It’s Pinktober. And unless you are living under a rock, you’ve gotten the message that October is all about the ta-tas. Everywhere you look, there will be companies putting on the pink to support breast cancer awareness. The NFL will be wearing pink gloves and shoes, and dozen of products will be sporting little pink ribbons. Lots of people will be up in arms about how much money actually goes to fund breast cancer programs and research (now called pinkwashing), while others will tell us how much good the pinking of October does for the cause.
This is my first October as a member of “the club”. When I was first diagnosed, the only pink I thought about was Pepto Bismol because the whole thing made me pretty sick to my stomach. I remember the day that I got the news at the radiology center. That morning, I had been collecting the tschotckas scattered around the office: the free Tic Tacs, pens, hand lotion and Schick razors. After learning that the lump they found was, most likely, malignant, I left all the pink goodies in a pile on the floor in the dressing room; my thoughts screaming, “Fuck you, pink and the ribbon you rode in on.”
A few days after my surgery, I asked the head of the Breast Health Center how she could stand being surrounded by pink all the time. She had the right answer: if seeing pink reminded one more woman to get a breast exam, she’d wear pink every day. My oncologist wears pink socks every day which, no doubt, saves his wife the time of making pairs. I’ve come to understand the importance of the whole pink thing but I have mixed emotions about it having a “month.” Survivors will tell you that every month is breast cancer awareness month. Personally, I can’t wait for that day when I realize that I haven’t thought about it for 24 hours. But if it takes a designated month to remind women to do their monthly exams and have an annual mammo, so be it.
Frankly, I feel bad for Eye Injury Month, Dental Hygiene Month, Down Syndrome Month and Domestic Violence Month, that have to share the October spotlight with breast cancer. Certainly the NFL has closer ties to (cough) one of those other causes.

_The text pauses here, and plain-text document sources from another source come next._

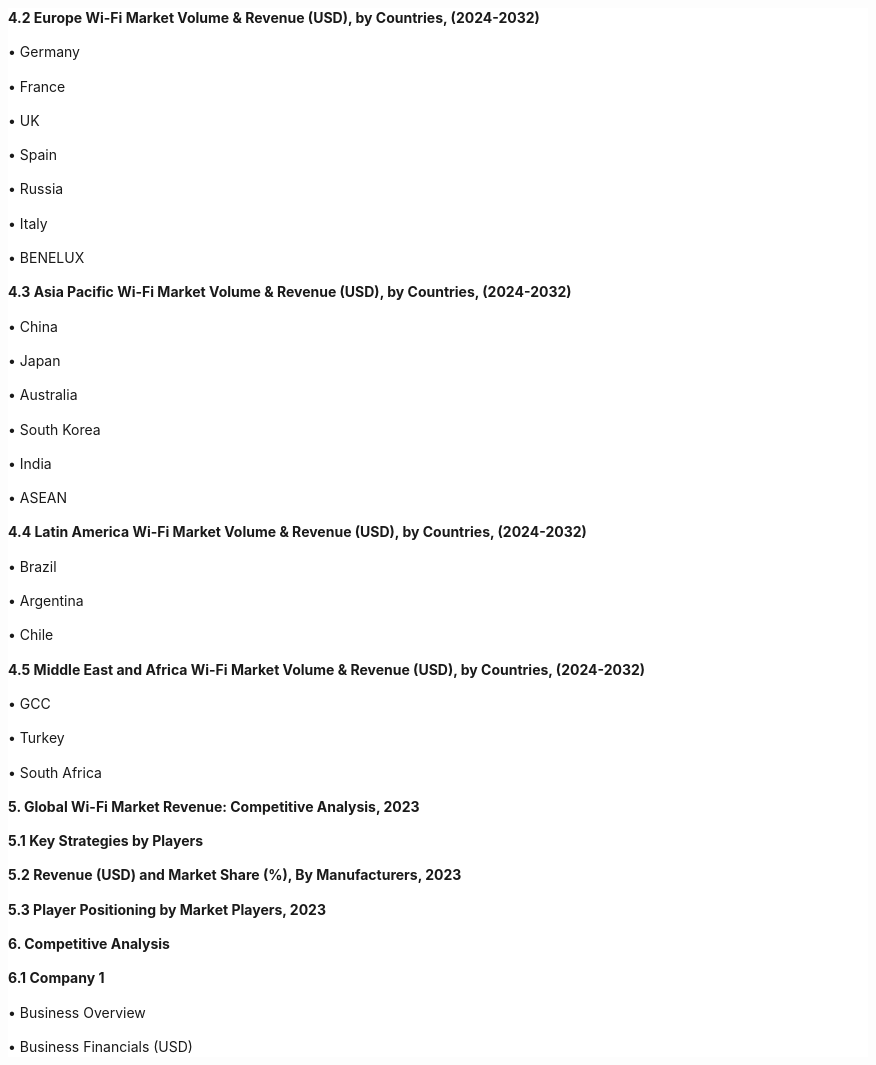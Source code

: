 <strong>4.2 Europe Wi-Fi Market Volume &amp; Revenue (USD), by Countries, (2024-2032)</strong>

• Germany

• France

• UK

• Spain

• Russia

• Italy

• BENELUX

<strong>4.3 Asia Pacific Wi-Fi Market Volume &amp; Revenue (USD), by Countries, (2024-2032)</strong>

• China

• Japan

• Australia

• South Korea

• India

• ASEAN

<strong>4.4 Latin America Wi-Fi Market Volume &amp; Revenue (USD), by Countries, (2024-2032)</strong>

• Brazil

• Argentina

• Chile

<strong>4.5 Middle East and Africa Wi-Fi Market Volume &amp; Revenue (USD), by Countries, (2024-2032)</strong>

• GCC

• Turkey

• South Africa

<strong>5. Global Wi-Fi Market Revenue: Competitive Analysis, 2023</strong>

<strong>5.1 Key Strategies by Players</strong>

<strong>5.2 Revenue (USD) and Market Share (%), By Manufacturers, 2023</strong>

<strong>5.3 Player Positioning by Market Players, 2023</strong>

<strong>6. Competitive Analysis</strong>

<strong>6.1 Company 1</strong>

• Business Overview

• Business Financials (USD)
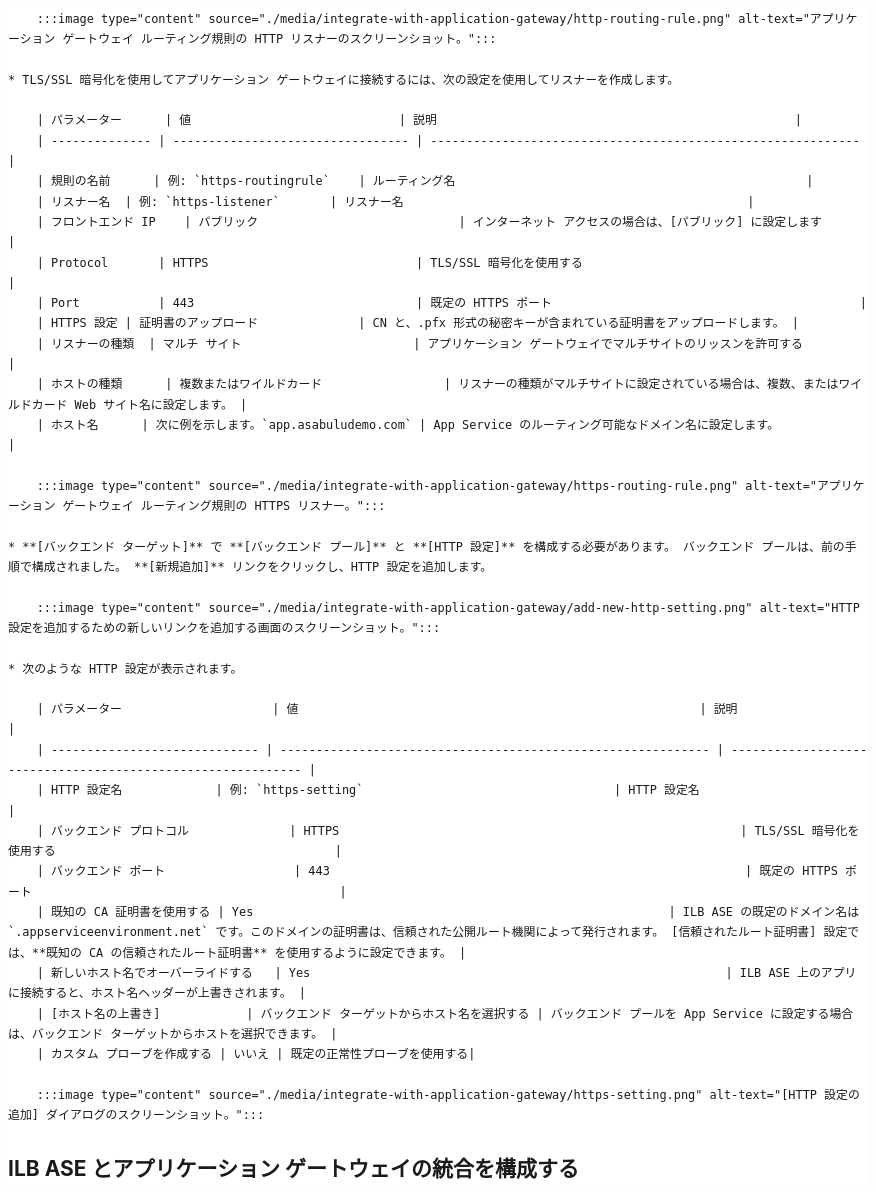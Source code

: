         :::image type="content" source="./media/integrate-with-application-gateway/http-routing-rule.png" alt-text="アプリケーション ゲートウェイ ルーティング規則の HTTP リスナーのスクリーンショット。":::
    
    * TLS/SSL 暗号化を使用してアプリケーション ゲートウェイに接続するには、次の設定を使用してリスナーを作成します。
    
        | パラメーター      | 値                             | 説明                                                  |
        | -------------- | --------------------------------- | ------------------------------------------------------------ |
        | 規則の名前      | 例: `https-routingrule`    | ルーティング名                                                 |
        | リスナー名  | 例: `https-listener`       | リスナー名                                                |
        | フロントエンド IP    | パブリック                            | インターネット アクセスの場合は、[パブリック] に設定します                           |
        | Protocol       | HTTPS                             | TLS/SSL 暗号化を使用する                                       |
        | Port           | 443                               | 既定の HTTPS ポート                                           |
        | HTTPS 設定 | 証明書のアップロード              | CN と、.pfx 形式の秘密キーが含まれている証明書をアップロードします。 |
        | リスナーの種類  | マルチ サイト                        | アプリケーション ゲートウェイでマルチサイトのリッスンを許可する           |
        | ホストの種類      | 複数またはワイルドカード                 | リスナーの種類がマルチサイトに設定されている場合は、複数、またはワイルドカード Web サイト名に設定します。 |
        | ホスト名      | 次に例を示します。`app.asabuludemo.com` | App Service のルーティング可能なドメイン名に設定します。              |
        
        :::image type="content" source="./media/integrate-with-application-gateway/https-routing-rule.png" alt-text="アプリケーション ゲートウェイ ルーティング規則の HTTPS リスナー。":::
    
    * **[バックエンド ターゲット]** で **[バックエンド プール]** と **[HTTP 設定]** を構成する必要があります。 バックエンド プールは、前の手順で構成されました。 **[新規追加]** リンクをクリックし、HTTP 設定を追加します。
    
        :::image type="content" source="./media/integrate-with-application-gateway/add-new-http-setting.png" alt-text="HTTP 設定を追加するための新しいリンクを追加する画面のスクリーンショット。":::
    
    * 次のような HTTP 設定が表示されます。
    
        | パラメーター                     | 値                                                        | 説明                                                  |
        | ----------------------------- | ------------------------------------------------------------ | ------------------------------------------------------------ |
        | HTTP 設定名             | 例: `https-setting`                                   | HTTP 設定名                                            |
        | バックエンド プロトコル              | HTTPS                                                        | TLS/SSL 暗号化を使用する                                       |
        | バックエンド ポート                  | 443                                                          | 既定の HTTPS ポート                                           |
        | 既知の CA 証明書を使用する | Yes                                                          | ILB ASE の既定のドメイン名は `.appserviceenvironment.net` です。このドメインの証明書は、信頼された公開ルート機関によって発行されます。 [信頼されたルート証明書] 設定では、**既知の CA の信頼されたルート証明書** を使用するように設定できます。 |
        | 新しいホスト名でオーバーライドする   | Yes                                                          | ILB ASE 上のアプリに接続すると、ホスト名ヘッダーが上書きされます。 |
        | [ホスト名の上書き]            | バックエンド ターゲットからホスト名を選択する | バックエンド プールを App Service に設定する場合は、バックエンド ターゲットからホストを選択できます。 |
        | カスタム プローブを作成する | いいえ | 既定の正常性プローブを使用する|
        
        :::image type="content" source="./media/integrate-with-application-gateway/https-setting.png" alt-text="[HTTP 設定の追加] ダイアログのスクリーンショット。":::


## <a name="configure-an-application-gateway-integration-with-ilb-ase"></a>ILB ASE とアプリケーション ゲートウェイの統合を構成する


[appgw]: ../../application-gateway/overview.md
[custom-domain]: ../app-service-web-tutorial-custom-domain.md
[creation]: ./creation.md
[createfromtemplate]: ./create-from-template.md
[createprivatednszone]: ../../dns/private-dns-getstarted-portal.md
[AppServiceEnvironmentoverview]: ./overview.md
[privatednszone]: ../../dns/private-dns-overview.md
[Tutorial: Create an application gateway with a Web Application Firewall using the Azure portal]: ../../web-application-firewall/ag/application-gateway-web-application-firewall-portal.md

Before you buy a product just because it’s gone pink, check out that company’s website to see just how much money is going to the cause. You can also use www.charitynavigator.org to learn how a charity stacks up. By doing so, I learned that Susan G. Komen’s sister, Nancy Brinker, who founded the well-known organization, made between $300,000 and over $650,000 a year for 30 years. She finally took an unpaid position this past June. This year, Yoplait, whose revenue for 2015 is $ 1.3 billion, is giving a $350,000 (about 1/4000th of one percent) to three charities (Komen included). Estee Lauder, on the other hand, is committing $5 million this year and has raised $47 million over the last 12 years. Tonight, Lauder is paying to light up the Empire State Building.
I hope you’ll do something that’s right for you this month to further the cause of breast cancer research and prevention. Now, where did I put that pink tee-shirt???